=== ACTIVITY ===
Please transcribe every record below exactly as written.

=== GIVEN ENTRIES ===
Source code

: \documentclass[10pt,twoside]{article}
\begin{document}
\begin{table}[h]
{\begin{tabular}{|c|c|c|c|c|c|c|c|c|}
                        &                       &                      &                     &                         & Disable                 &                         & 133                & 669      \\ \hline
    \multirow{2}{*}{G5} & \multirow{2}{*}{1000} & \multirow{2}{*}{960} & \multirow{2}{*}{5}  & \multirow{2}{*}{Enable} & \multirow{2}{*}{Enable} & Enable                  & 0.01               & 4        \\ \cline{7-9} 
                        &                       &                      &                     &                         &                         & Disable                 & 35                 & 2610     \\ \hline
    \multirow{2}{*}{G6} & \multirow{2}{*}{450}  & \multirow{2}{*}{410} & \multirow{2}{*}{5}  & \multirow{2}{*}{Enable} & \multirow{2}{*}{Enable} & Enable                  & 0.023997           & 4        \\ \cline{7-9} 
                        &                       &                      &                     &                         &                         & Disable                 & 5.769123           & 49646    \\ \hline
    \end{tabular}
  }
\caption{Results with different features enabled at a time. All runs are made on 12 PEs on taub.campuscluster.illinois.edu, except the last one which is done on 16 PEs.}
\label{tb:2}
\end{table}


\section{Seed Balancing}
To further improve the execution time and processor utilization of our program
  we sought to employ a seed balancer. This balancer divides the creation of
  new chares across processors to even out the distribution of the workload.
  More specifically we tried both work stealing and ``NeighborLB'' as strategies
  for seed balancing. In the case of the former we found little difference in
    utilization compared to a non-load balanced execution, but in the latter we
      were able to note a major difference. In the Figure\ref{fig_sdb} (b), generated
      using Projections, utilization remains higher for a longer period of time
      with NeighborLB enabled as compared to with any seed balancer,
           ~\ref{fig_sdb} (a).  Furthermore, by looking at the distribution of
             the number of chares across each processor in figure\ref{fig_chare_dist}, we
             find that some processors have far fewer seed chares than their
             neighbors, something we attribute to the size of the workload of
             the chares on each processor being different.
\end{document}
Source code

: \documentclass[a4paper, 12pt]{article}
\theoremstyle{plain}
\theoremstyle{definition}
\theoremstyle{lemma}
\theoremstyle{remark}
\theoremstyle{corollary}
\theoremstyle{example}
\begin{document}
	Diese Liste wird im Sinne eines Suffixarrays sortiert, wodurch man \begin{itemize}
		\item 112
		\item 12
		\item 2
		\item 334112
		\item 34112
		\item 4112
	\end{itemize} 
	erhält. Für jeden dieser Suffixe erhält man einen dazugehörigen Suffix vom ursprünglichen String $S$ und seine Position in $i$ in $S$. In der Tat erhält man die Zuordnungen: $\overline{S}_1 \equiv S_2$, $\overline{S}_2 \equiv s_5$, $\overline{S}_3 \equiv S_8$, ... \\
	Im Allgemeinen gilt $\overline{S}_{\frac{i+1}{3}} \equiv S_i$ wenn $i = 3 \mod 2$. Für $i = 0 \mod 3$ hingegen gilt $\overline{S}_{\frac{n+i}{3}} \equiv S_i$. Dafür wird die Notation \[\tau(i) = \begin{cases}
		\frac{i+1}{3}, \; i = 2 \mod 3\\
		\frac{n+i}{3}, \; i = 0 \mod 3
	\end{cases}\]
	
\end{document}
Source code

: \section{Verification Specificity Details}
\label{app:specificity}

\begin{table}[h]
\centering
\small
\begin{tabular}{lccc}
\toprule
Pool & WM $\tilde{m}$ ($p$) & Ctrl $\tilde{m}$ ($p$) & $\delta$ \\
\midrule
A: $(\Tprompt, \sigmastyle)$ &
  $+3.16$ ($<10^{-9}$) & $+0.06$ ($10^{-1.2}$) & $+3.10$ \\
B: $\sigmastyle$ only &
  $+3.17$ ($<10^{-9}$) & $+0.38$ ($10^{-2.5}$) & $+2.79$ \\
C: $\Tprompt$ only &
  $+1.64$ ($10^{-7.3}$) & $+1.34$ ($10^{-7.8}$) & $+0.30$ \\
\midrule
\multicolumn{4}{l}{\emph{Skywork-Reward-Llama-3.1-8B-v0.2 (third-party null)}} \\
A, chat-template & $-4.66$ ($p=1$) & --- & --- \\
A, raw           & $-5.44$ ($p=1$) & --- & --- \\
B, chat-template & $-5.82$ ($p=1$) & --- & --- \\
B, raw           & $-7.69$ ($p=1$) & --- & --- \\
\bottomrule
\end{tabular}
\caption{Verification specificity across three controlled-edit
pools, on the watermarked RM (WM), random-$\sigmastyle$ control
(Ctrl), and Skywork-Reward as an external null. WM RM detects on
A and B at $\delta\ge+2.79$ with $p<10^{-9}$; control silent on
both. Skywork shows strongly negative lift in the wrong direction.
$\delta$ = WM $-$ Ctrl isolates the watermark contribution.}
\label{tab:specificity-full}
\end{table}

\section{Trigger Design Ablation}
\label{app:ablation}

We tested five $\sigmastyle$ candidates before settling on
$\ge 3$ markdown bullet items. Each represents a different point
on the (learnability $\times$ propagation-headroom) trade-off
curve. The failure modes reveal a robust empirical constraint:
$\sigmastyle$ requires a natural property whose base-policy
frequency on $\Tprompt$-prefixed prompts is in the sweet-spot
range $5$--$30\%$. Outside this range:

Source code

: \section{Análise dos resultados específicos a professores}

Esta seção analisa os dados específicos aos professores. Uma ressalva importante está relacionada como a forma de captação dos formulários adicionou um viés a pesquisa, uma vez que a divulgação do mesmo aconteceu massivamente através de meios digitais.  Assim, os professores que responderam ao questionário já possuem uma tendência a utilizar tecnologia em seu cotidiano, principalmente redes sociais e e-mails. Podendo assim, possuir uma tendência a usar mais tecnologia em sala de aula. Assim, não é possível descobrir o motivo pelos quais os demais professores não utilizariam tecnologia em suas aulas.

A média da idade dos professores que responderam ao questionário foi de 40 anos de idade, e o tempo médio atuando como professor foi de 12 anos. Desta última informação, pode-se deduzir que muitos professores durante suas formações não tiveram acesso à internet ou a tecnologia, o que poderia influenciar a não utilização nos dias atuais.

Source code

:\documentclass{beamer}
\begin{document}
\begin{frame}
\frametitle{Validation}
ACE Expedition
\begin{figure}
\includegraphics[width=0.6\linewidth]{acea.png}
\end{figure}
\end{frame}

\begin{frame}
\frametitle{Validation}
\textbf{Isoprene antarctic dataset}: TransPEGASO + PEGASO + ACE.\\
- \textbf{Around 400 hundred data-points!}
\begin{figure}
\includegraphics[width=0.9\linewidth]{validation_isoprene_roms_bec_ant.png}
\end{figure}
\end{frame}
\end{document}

=== EXERCISE SOLUTION ===
Source code

: \documentclass[10pt,twoside]{article}
\begin{document}
\begin{table}[h]
{\begin{tabular}{|c|c|c|c|c|c|c|c|c|}
                        &                       &                      &                     &                         & Disable                 &                         & 133                & 669      \\ \hline
    \multirow{2}{*}{G5} & \multirow{2}{*}{1000} & \multirow{2}{*}{960} & \multirow{2}{*}{5}  & \multirow{2}{*}{Enable} & \multirow{2}{*}{Enable} & Enable                  & 0.01               & 4        \\ \cline{7-9} 
                        &                       &                      &                     &                         &                         & Disable                 & 35                 & 2610     \\ \hline
    \multirow{2}{*}{G6} & \multirow{2}{*}{450}  & \multirow{2}{*}{410} & \multirow{2}{*}{5}  & \multirow{2}{*}{Enable} & \multirow{2}{*}{Enable} & Enable                  & 0.023997           & 4        \\ \cline{7-9} 
                        &                       &                      &                     &                         &                         & Disable                 & 5.769123           & 49646    \\ \hline
    \end{tabular}
  }
\caption{Results with different features enabled at a time. All runs are made on 12 PEs on taub.campuscluster.illinois.edu, except the last one which is done on 16 PEs.}
\label{tb:2}
\end{table}


\section{Seed Balancing}
To further improve the execution time and processor utilization of our program
  we sought to employ a seed balancer. This balancer divides the creation of
  new chares across processors to even out the distribution of the workload.
  More specifically we tried both work stealing and ``NeighborLB'' as strategies
  for seed balancing. In the case of the former we found little difference in
    utilization compared to a non-load balanced execution, but in the latter we
      were able to note a major difference. In the Figure\ref{fig_sdb} (b), generated
      using Projections, utilization remains higher for a longer period of time
      with NeighborLB enabled as compared to with any seed balancer,
           ~\ref{fig_sdb} (a).  Furthermore, by looking at the distribution of
             the number of chares across each processor in figure\ref{fig_chare_dist}, we
             find that some processors have far fewer seed chares than their
             neighbors, something we attribute to the size of the workload of
             the chares on each processor being different.
\end{document}
Source code

: \documentclass[a4paper, 12pt]{article}
\theoremstyle{plain}
\theoremstyle{definition}
\theoremstyle{lemma}
\theoremstyle{remark}
\theoremstyle{corollary}
\theoremstyle{example}
\begin{document}
	Diese Liste wird im Sinne eines Suffixarrays sortiert, wodurch man \begin{itemize}
		\item 112
		\item 12
		\item 2
		\item 334112
		\item 34112
		\item 4112
	\end{itemize} 
	erhält. Für jeden dieser Suffixe erhält man einen dazugehörigen Suffix vom ursprünglichen String $S$ und seine Position in $i$ in $S$. In der Tat erhält man die Zuordnungen: $\overline{S}_1 \equiv S_2$, $\overline{S}_2 \equiv s_5$, $\overline{S}_3 \equiv S_8$, ... \\
	Im Allgemeinen gilt $\overline{S}_{\frac{i+1}{3}} \equiv S_i$ wenn $i = 3 \mod 2$. Für $i = 0 \mod 3$ hingegen gilt $\overline{S}_{\frac{n+i}{3}} \equiv S_i$. Dafür wird die Notation \[\tau(i) = \begin{cases}
		\frac{i+1}{3}, \; i = 2 \mod 3\\
		\frac{n+i}{3}, \; i = 0 \mod 3
	\end{cases}\]
	
\end{document}
Source code

: \section{Verification Specificity Details}
\label{app:specificity}

\begin{table}[h]
\centering
\small
\begin{tabular}{lccc}
\toprule
Pool & WM $\tilde{m}$ ($p$) & Ctrl $\tilde{m}$ ($p$) & $\delta$ \\
\midrule
A: $(\Tprompt, \sigmastyle)$ &
  $+3.16$ ($<10^{-9}$) & $+0.06$ ($10^{-1.2}$) & $+3.10$ \\
B: $\sigmastyle$ only &
  $+3.17$ ($<10^{-9}$) & $+0.38$ ($10^{-2.5}$) & $+2.79$ \\
C: $\Tprompt$ only &
  $+1.64$ ($10^{-7.3}$) & $+1.34$ ($10^{-7.8}$) & $+0.30$ \\
\midrule
\multicolumn{4}{l}{\emph{Skywork-Reward-Llama-3.1-8B-v0.2 (third-party null)}} \\
A, chat-template & $-4.66$ ($p=1$) & --- & --- \\
A, raw           & $-5.44$ ($p=1$) & --- & --- \\
B, chat-template & $-5.82$ ($p=1$) & --- & --- \\
B, raw           & $-7.69$ ($p=1$) & --- & --- \\
\bottomrule
\end{tabular}
\caption{Verification specificity across three controlled-edit
pools, on the watermarked RM (WM), random-$\sigmastyle$ control
(Ctrl), and Skywork-Reward as an external null. WM RM detects on
A and B at $\delta\ge+2.79$ with $p<10^{-9}$; control silent on
both. Skywork shows strongly negative lift in the wrong direction.
$\delta$ = WM $-$ Ctrl isolates the watermark contribution.}
\label{tab:specificity-full}
\end{table}

\section{Trigger Design Ablation}
\label{app:ablation}

We tested five $\sigmastyle$ candidates before settling on
$\ge 3$ markdown bullet items. Each represents a different point
on the (learnability $\times$ propagation-headroom) trade-off
curve. The failure modes reveal a robust empirical constraint:
$\sigmastyle$ requires a natural property whose base-policy
frequency on $\Tprompt$-prefixed prompts is in the sweet-spot
range $5$--$30\%$. Outside this range:

Source code

: \section{Análise dos resultados específicos a professores}

Esta seção analisa os dados específicos aos professores. Uma ressalva importante está relacionada como a forma de captação dos formulários adicionou um viés a pesquisa, uma vez que a divulgação do mesmo aconteceu massivamente através de meios digitais.  Assim, os professores que responderam ao questionário já possuem uma tendência a utilizar tecnologia em seu cotidiano, principalmente redes sociais e e-mails. Podendo assim, possuir uma tendência a usar mais tecnologia em sala de aula. Assim, não é possível descobrir o motivo pelos quais os demais professores não utilizariam tecnologia em suas aulas.

A média da idade dos professores que responderam ao questionário foi de 40 anos de idade, e o tempo médio atuando como professor foi de 12 anos. Desta última informação, pode-se deduzir que muitos professores durante suas formações não tiveram acesso à internet ou a tecnologia, o que poderia influenciar a não utilização nos dias atuais.

Source code

:\documentclass{beamer}
\begin{document}
\begin{frame}
\frametitle{Validation}
ACE Expedition
\begin{figure}
\includegraphics[width=0.6\linewidth]{acea.png}
\end{figure}
\end{frame}

\begin{frame}
\frametitle{Validation}
\textbf{Isoprene antarctic dataset}: TransPEGASO + PEGASO + ACE.\\
- \textbf{Around 400 hundred data-points!}
\begin{figure}
\includegraphics[width=0.9\linewidth]{validation_isoprene_roms_bec_ant.png}
\end{figure}
\end{frame}
\end{document}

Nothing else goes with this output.